■ Assigned task ■
The required answer is an exact copy of the records below, without pictures.

■ Data in this exercise ■

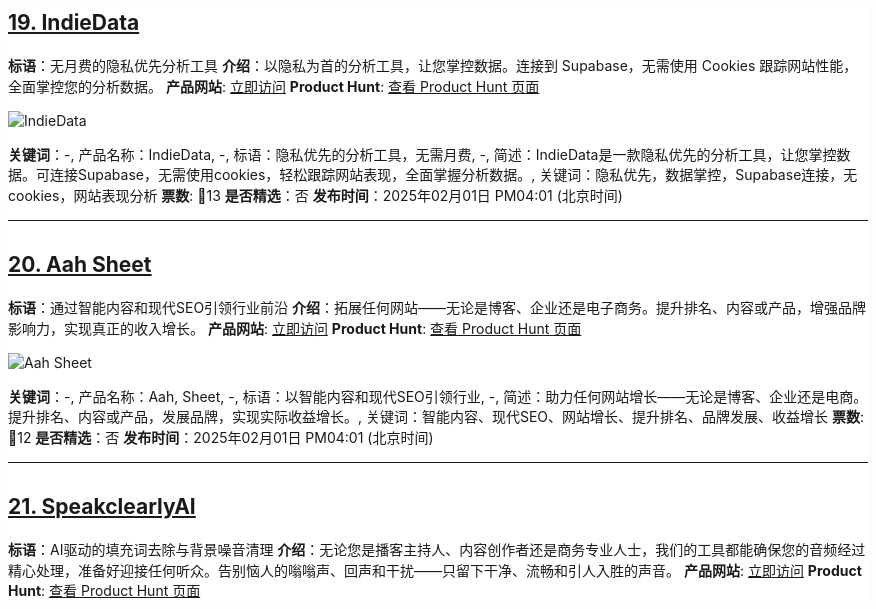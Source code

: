 
## [19. IndieData](https://www.producthunt.com/posts/indiedata-2?utm_campaign=producthunt-api&utm_medium=api-v2&utm_source=Application%3A+nextauth+%28ID%3A+151633%29)
**标语**：无月费的隐私优先分析工具
**介绍**：以隐私为首的分析工具，让您掌控数据。连接到 Supabase，无需使用 Cookies 跟踪网站性能，全面掌控您的分析数据。
**产品网站**: [立即访问](https://www.producthunt.com/r/OPLA5DKTDHT2ZI?utm_campaign=producthunt-api&utm_medium=api-v2&utm_source=Application%3A+nextauth+%28ID%3A+151633%29)
**Product Hunt**: [查看 Product Hunt 页面](https://www.producthunt.com/posts/indiedata-2?utm_campaign=producthunt-api&utm_medium=api-v2&utm_source=Application%3A+nextauth+%28ID%3A+151633%29)

![IndieData](https://ph-files.imgix.net/e1a6fcd0-c2d3-4e06-a0a2-b6253d096836.png?auto=format&fit=crop&frame=1&h=512&w=1024)

**关键词**：-, 产品名称：IndieData, -, 标语：隐私优先的分析工具，无需月费, -, 简述：IndieData是一款隐私优先的分析工具，让您掌控数据。可连接Supabase，无需使用cookies，轻松跟踪网站表现，全面掌握分析数据。, 关键词：隐私优先，数据掌控，Supabase连接，无cookies，网站表现分析
**票数**: 🔺13
**是否精选**：否
**发布时间**：2025年02月01日 PM04:01 (北京时间)

---

## [20. Aah Sheet](https://www.producthunt.com/posts/aah-sheet?utm_campaign=producthunt-api&utm_medium=api-v2&utm_source=Application%3A+nextauth+%28ID%3A+151633%29)
**标语**：通过智能内容和现代SEO引领行业前沿
**介绍**：拓展任何网站——无论是博客、企业还是电子商务。提升排名、内容或产品，增强品牌影响力，实现真正的收入增长。
**产品网站**: [立即访问](https://www.producthunt.com/r/64AUGTW3UUYK4Z?utm_campaign=producthunt-api&utm_medium=api-v2&utm_source=Application%3A+nextauth+%28ID%3A+151633%29)
**Product Hunt**: [查看 Product Hunt 页面](https://www.producthunt.com/posts/aah-sheet?utm_campaign=producthunt-api&utm_medium=api-v2&utm_source=Application%3A+nextauth+%28ID%3A+151633%29)

![Aah Sheet](https://ph-files.imgix.net/2e6638ad-9bc5-4af3-bb2a-282337f25c0b.png?auto=format&fit=crop&frame=1&h=512&w=1024)

**关键词**：-, 产品名称：Aah, Sheet, -, 标语：以智能内容和现代SEO引领行业, -, 简述：助力任何网站增长——无论是博客、企业还是电商。提升排名、内容或产品，发展品牌，实现实际收益增长。, 关键词：智能内容、现代SEO、网站增长、提升排名、品牌发展、收益增长
**票数**: 🔺12
**是否精选**：否
**发布时间**：2025年02月01日 PM04:01 (北京时间)

---

## [21. SpeakclearlyAI](https://www.producthunt.com/posts/speakclearlyai?utm_campaign=producthunt-api&utm_medium=api-v2&utm_source=Application%3A+nextauth+%28ID%3A+151633%29)
**标语**：AI驱动的填充词去除与背景噪音清理
**介绍**：无论您是播客主持人、内容创作者还是商务专业人士，我们的工具都能确保您的音频经过精心处理，准备好迎接任何听众。告别恼人的嗡嗡声、回声和干扰——只留下干净、流畅和引人入胜的声音。
**产品网站**: [立即访问](https://www.producthunt.com/r/24DD6XW63HBHOJ?utm_campaign=producthunt-api&utm_medium=api-v2&utm_source=Application%3A+nextauth+%28ID%3A+151633%29)
**Product Hunt**: [查看 Product Hunt 页面](https://www.producthunt.com/posts/speakclearlyai?utm_campaign=producthunt-api&utm_medium=api-v2&utm_source=Application%3A+nextauth+%28ID%3A+151633%29)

■ Response to this task ■
Source code

: 
## [19. IndieData](https://www.producthunt.com/posts/indiedata-2?utm_campaign=producthunt-api&utm_medium=api-v2&utm_source=Application%3A+nextauth+%28ID%3A+151633%29)
**标语**：无月费的隐私优先分析工具
**介绍**：以隐私为首的分析工具，让您掌控数据。连接到 Supabase，无需使用 Cookies 跟踪网站性能，全面掌控您的分析数据。
**产品网站**: [立即访问](https://www.producthunt.com/r/OPLA5DKTDHT2ZI?utm_campaign=producthunt-api&utm_medium=api-v2&utm_source=Application%3A+nextauth+%28ID%3A+151633%29)
**Product Hunt**: [查看 Product Hunt 页面](https://www.producthunt.com/posts/indiedata-2?utm_campaign=producthunt-api&utm_medium=api-v2&utm_source=Application%3A+nextauth+%28ID%3A+151633%29)

![IndieData](https://ph-files.imgix.net/e1a6fcd0-c2d3-4e06-a0a2-b6253d096836.png?auto=format&fit=crop&frame=1&h=512&w=1024)

**关键词**：-, 产品名称：IndieData, -, 标语：隐私优先的分析工具，无需月费, -, 简述：IndieData是一款隐私优先的分析工具，让您掌控数据。可连接Supabase，无需使用cookies，轻松跟踪网站表现，全面掌握分析数据。, 关键词：隐私优先，数据掌控，Supabase连接，无cookies，网站表现分析
**票数**: 🔺13
**是否精选**：否
**发布时间**：2025年02月01日 PM04:01 (北京时间)

---

## [20. Aah Sheet](https://www.producthunt.com/posts/aah-sheet?utm_campaign=producthunt-api&utm_medium=api-v2&utm_source=Application%3A+nextauth+%28ID%3A+151633%29)
**标语**：通过智能内容和现代SEO引领行业前沿
**介绍**：拓展任何网站——无论是博客、企业还是电子商务。提升排名、内容或产品，增强品牌影响力，实现真正的收入增长。
**产品网站**: [立即访问](https://www.producthunt.com/r/64AUGTW3UUYK4Z?utm_campaign=producthunt-api&utm_medium=api-v2&utm_source=Application%3A+nextauth+%28ID%3A+151633%29)
**Product Hunt**: [查看 Product Hunt 页面](https://www.producthunt.com/posts/aah-sheet?utm_campaign=producthunt-api&utm_medium=api-v2&utm_source=Application%3A+nextauth+%28ID%3A+151633%29)

![Aah Sheet](https://ph-files.imgix.net/2e6638ad-9bc5-4af3-bb2a-282337f25c0b.png?auto=format&fit=crop&frame=1&h=512&w=1024)

**关键词**：-, 产品名称：Aah, Sheet, -, 标语：以智能内容和现代SEO引领行业, -, 简述：助力任何网站增长——无论是博客、企业还是电商。提升排名、内容或产品，发展品牌，实现实际收益增长。, 关键词：智能内容、现代SEO、网站增长、提升排名、品牌发展、收益增长
**票数**: 🔺12
**是否精选**：否
**发布时间**：2025年02月01日 PM04:01 (北京时间)

---

## [21. SpeakclearlyAI](https://www.producthunt.com/posts/speakclearlyai?utm_campaign=producthunt-api&utm_medium=api-v2&utm_source=Application%3A+nextauth+%28ID%3A+151633%29)
**标语**：AI驱动的填充词去除与背景噪音清理
**介绍**：无论您是播客主持人、内容创作者还是商务专业人士，我们的工具都能确保您的音频经过精心处理，准备好迎接任何听众。告别恼人的嗡嗡声、回声和干扰——只留下干净、流畅和引人入胜的声音。
**产品网站**: [立即访问](https://www.producthunt.com/r/24DD6XW63HBHOJ?utm_campaign=producthunt-api&utm_medium=api-v2&utm_source=Application%3A+nextauth+%28ID%3A+151633%29)
**Product Hunt**: [查看 Product Hunt 页面](https://www.producthunt.com/posts/speakclearlyai?utm_campaign=producthunt-api&utm_medium=api-v2&utm_source=Application%3A+nextauth+%28ID%3A+151633%29)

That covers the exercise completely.